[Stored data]
--- START ---
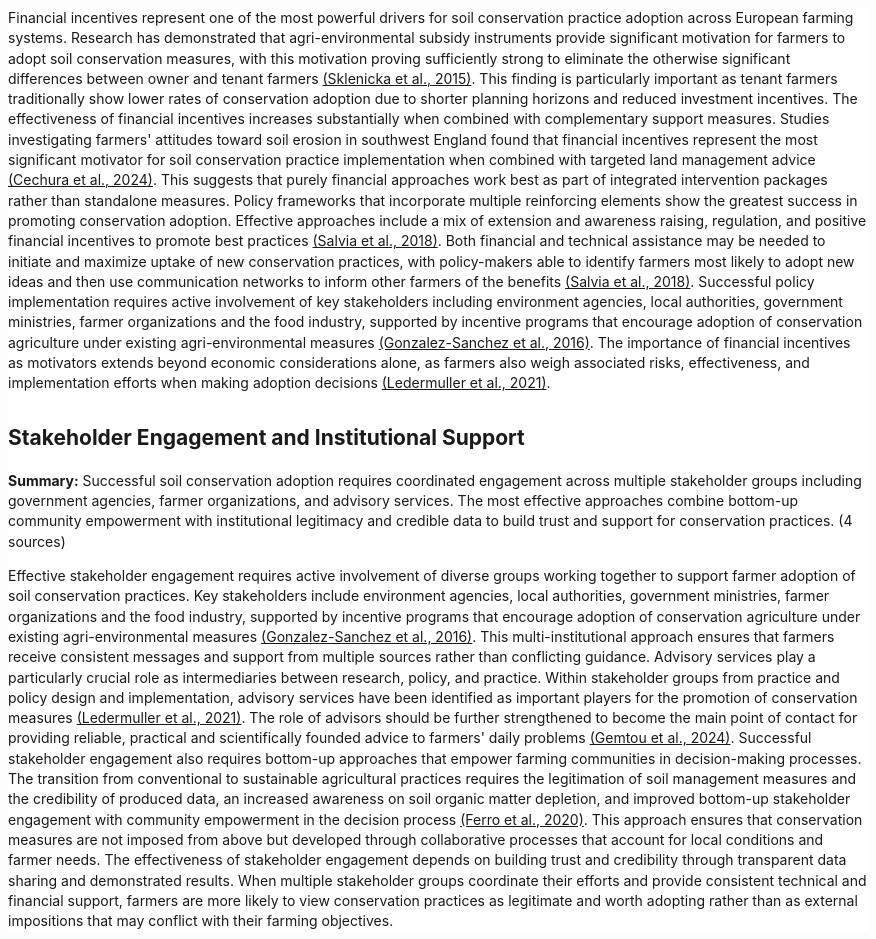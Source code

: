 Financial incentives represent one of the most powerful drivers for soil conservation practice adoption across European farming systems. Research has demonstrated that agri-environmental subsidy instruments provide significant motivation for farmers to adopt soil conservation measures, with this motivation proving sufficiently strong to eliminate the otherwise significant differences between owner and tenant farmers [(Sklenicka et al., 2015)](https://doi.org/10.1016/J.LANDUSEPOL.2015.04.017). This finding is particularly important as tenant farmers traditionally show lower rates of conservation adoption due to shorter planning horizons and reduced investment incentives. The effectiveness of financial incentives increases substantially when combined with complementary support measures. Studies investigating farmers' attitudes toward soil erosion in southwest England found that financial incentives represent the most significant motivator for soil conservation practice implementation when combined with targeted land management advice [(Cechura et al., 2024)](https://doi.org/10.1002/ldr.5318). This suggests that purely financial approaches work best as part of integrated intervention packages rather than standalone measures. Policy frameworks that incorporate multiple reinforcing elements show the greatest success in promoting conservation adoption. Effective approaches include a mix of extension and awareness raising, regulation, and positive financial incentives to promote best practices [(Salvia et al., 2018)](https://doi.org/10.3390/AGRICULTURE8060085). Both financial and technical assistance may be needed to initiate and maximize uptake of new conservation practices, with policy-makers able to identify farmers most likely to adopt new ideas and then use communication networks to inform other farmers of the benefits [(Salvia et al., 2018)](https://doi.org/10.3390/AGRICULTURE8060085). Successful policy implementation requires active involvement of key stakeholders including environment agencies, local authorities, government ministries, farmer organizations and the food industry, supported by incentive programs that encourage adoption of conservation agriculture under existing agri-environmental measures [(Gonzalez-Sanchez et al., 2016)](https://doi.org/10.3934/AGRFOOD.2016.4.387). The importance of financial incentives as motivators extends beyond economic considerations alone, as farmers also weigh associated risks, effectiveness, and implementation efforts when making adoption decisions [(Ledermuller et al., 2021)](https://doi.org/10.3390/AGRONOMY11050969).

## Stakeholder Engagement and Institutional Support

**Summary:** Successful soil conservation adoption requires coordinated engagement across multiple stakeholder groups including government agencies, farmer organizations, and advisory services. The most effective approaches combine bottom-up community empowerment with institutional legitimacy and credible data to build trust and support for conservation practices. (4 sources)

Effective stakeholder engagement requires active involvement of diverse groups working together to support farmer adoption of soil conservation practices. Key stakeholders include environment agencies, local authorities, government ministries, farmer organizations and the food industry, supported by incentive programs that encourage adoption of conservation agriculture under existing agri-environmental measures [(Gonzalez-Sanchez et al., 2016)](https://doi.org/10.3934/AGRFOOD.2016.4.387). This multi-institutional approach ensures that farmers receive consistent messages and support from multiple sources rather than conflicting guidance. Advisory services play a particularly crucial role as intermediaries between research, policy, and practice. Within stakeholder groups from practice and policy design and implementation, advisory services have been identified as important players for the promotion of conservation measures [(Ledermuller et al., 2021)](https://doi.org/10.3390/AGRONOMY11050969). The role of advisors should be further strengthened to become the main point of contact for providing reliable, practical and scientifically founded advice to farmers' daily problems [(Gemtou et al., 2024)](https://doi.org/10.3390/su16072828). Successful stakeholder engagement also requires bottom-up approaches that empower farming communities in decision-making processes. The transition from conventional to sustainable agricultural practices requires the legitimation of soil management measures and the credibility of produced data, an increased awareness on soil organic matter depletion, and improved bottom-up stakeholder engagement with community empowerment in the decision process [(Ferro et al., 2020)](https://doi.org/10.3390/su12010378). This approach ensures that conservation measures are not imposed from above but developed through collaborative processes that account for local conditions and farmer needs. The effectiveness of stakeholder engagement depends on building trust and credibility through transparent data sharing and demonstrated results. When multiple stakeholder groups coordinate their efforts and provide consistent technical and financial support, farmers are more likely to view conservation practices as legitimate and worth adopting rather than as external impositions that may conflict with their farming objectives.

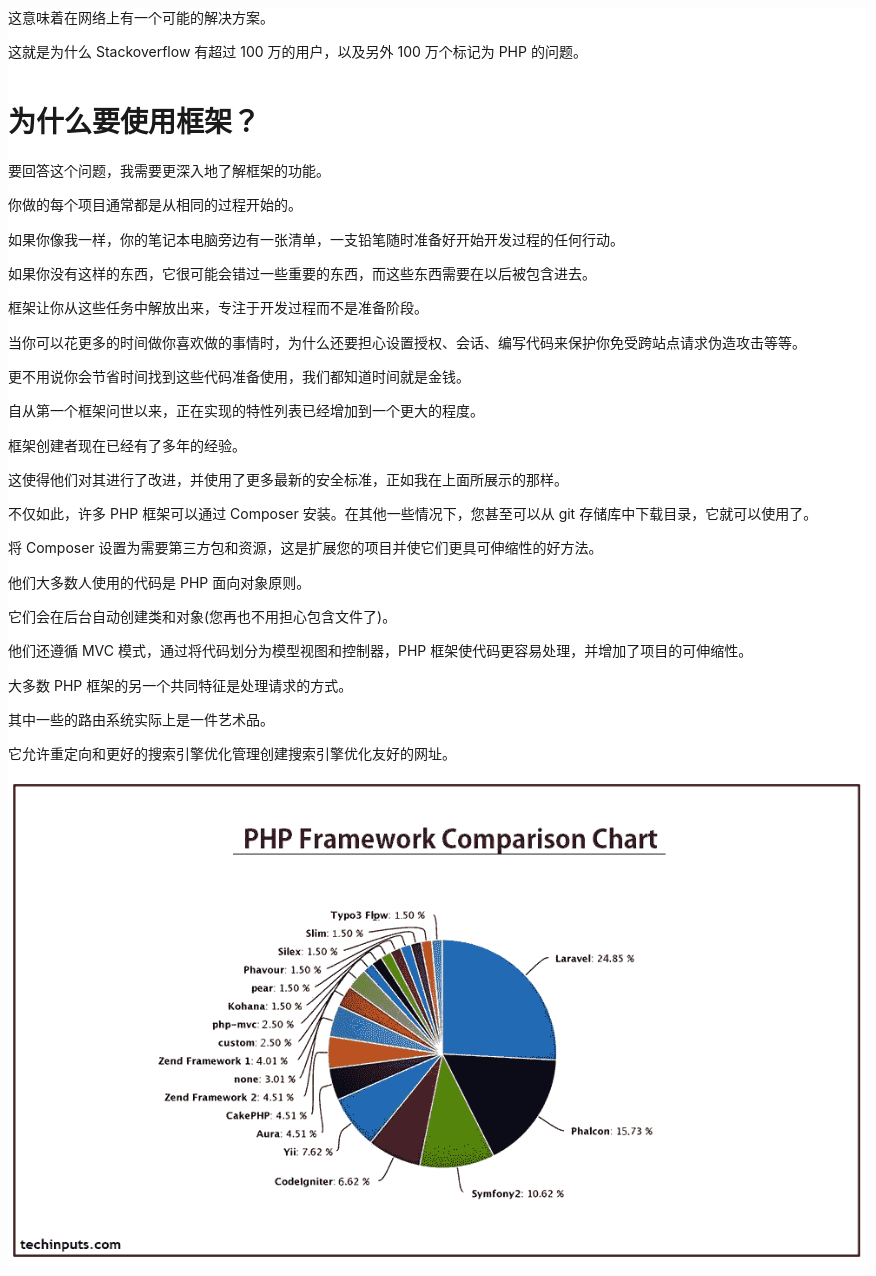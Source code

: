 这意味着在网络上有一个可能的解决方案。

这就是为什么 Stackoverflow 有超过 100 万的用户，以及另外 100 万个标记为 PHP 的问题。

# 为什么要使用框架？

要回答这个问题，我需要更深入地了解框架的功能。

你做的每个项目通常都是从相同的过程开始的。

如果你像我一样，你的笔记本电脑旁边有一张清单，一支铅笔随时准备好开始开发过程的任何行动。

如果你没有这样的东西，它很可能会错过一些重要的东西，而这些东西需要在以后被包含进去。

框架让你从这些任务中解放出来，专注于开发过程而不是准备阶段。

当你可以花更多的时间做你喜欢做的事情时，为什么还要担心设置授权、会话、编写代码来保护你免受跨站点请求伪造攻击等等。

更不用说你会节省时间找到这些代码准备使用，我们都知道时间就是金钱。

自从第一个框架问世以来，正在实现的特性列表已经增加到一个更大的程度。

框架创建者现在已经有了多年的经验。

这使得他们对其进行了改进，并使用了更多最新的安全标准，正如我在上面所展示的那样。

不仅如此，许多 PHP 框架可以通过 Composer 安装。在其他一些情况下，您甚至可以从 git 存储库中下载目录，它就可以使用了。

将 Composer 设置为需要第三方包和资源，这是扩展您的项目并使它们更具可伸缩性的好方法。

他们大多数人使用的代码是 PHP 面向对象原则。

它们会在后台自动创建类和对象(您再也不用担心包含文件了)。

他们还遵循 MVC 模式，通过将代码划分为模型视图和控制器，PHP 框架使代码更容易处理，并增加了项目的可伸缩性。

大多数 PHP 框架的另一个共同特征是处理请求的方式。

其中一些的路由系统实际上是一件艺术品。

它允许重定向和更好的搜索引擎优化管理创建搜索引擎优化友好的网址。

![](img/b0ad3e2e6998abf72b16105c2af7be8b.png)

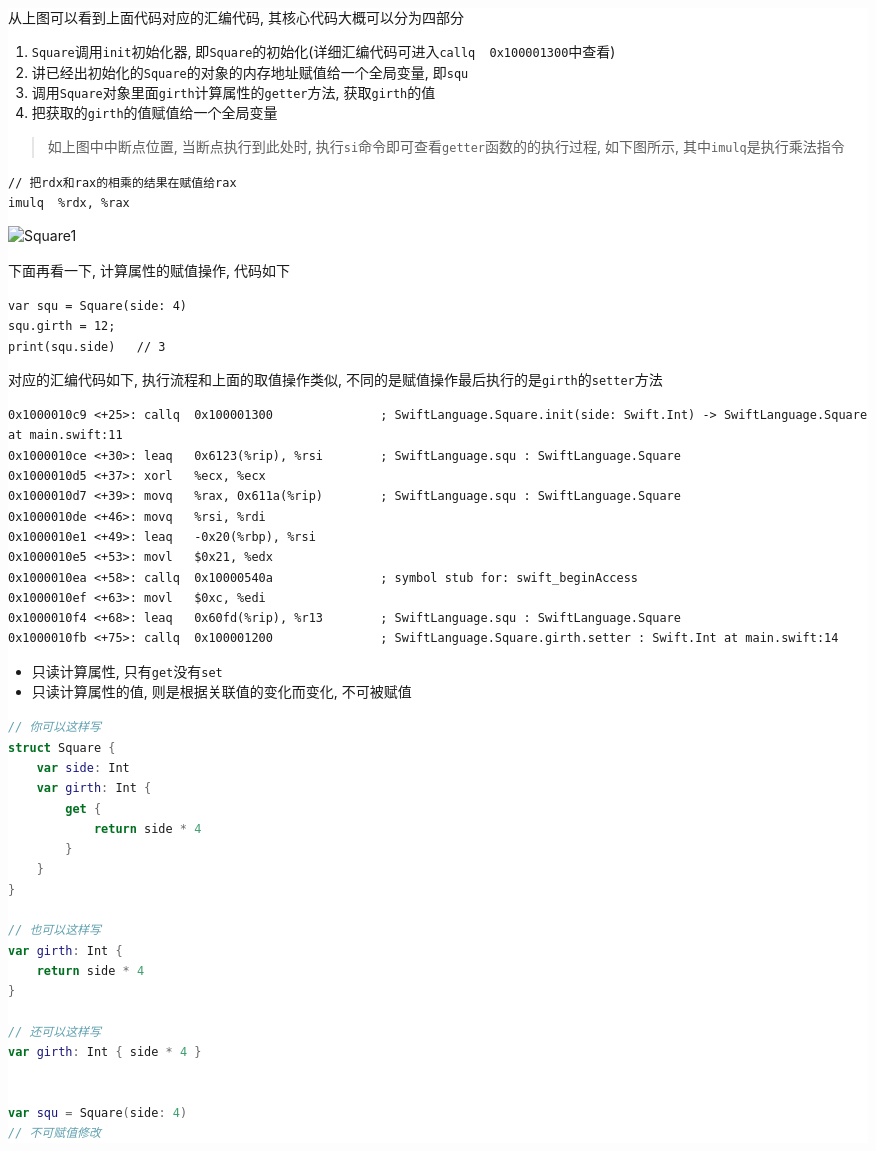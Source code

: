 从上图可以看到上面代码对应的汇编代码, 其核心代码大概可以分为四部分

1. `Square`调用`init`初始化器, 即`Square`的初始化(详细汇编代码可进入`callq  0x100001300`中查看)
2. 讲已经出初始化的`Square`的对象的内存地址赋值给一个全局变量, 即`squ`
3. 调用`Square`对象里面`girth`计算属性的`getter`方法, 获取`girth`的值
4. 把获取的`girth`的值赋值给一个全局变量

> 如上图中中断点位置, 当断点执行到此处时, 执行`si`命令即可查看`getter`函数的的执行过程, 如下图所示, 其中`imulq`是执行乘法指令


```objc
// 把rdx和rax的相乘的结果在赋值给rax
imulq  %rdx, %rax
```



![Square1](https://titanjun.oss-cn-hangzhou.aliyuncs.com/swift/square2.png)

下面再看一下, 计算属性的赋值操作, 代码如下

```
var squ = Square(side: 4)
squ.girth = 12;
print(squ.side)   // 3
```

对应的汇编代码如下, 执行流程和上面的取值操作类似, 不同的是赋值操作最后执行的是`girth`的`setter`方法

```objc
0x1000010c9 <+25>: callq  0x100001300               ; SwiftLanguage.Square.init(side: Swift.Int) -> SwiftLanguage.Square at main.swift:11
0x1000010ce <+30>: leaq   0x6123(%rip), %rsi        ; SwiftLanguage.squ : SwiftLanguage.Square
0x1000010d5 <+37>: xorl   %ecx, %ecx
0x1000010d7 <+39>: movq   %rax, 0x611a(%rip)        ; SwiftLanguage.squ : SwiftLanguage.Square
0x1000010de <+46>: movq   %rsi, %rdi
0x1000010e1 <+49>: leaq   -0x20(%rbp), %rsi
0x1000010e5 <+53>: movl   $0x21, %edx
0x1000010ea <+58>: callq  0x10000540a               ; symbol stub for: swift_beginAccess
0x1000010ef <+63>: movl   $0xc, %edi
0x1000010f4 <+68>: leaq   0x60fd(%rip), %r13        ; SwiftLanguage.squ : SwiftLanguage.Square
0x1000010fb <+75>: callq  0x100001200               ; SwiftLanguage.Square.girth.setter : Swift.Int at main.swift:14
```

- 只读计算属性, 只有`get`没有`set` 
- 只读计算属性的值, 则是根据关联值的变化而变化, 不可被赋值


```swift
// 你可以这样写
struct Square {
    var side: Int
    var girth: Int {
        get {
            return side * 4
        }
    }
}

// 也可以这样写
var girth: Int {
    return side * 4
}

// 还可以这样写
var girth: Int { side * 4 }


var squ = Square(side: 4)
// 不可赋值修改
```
--- END ---
• **EXERCISE PROMPT**: The expected result is every line above containing the string "leaq".

• **RESPONSE TO THE TASK**:
0x1000010ce <+30>: leaq   0x6123(%rip), %rsi        ; SwiftLanguage.squ : SwiftLanguage.Square
0x1000010e1 <+49>: leaq   -0x20(%rbp), %rsi
0x1000010f4 <+68>: leaq   0x60fd(%rip), %r13        ; SwiftLanguage.squ : SwiftLanguage.Square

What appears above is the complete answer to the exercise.